• **Work to complete**:
Keep only those lines of the records that include the string "using".

• **Data supplied**:
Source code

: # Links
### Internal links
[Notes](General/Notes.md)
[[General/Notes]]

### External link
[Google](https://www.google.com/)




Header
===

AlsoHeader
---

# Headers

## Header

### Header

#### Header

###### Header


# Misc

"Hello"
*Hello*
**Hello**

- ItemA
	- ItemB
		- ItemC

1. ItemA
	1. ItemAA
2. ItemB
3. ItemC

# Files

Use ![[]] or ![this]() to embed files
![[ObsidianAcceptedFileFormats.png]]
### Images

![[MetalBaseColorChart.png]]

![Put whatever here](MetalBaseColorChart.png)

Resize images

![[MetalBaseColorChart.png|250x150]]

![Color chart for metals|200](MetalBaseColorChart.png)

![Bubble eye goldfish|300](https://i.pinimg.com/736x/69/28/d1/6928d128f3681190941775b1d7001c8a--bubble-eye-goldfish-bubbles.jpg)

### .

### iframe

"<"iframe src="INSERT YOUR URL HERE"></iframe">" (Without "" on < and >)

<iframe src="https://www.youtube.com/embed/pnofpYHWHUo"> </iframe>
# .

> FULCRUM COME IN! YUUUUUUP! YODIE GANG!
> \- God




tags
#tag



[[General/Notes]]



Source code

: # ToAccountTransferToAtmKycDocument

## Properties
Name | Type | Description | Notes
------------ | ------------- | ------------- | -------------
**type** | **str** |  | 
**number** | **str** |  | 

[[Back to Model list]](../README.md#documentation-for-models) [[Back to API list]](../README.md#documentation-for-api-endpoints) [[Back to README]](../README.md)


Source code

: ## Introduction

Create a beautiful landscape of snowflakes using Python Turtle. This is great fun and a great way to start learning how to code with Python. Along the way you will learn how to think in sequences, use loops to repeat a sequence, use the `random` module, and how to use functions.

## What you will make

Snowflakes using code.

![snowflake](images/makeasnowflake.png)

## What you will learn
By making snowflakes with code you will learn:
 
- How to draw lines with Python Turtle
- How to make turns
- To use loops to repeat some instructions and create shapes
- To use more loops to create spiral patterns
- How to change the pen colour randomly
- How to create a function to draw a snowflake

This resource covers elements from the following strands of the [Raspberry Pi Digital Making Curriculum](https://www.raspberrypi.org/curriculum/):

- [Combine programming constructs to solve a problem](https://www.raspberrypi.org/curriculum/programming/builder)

• **Answer to this exercise**:
Create a beautiful landscape of snowflakes using Python Turtle. This is great fun and a great way to start learning how to code with Python. Along the way you will learn how to think in sequences, use loops to repeat a sequence, use the `random` module, and how to use functions.
Snowflakes using code.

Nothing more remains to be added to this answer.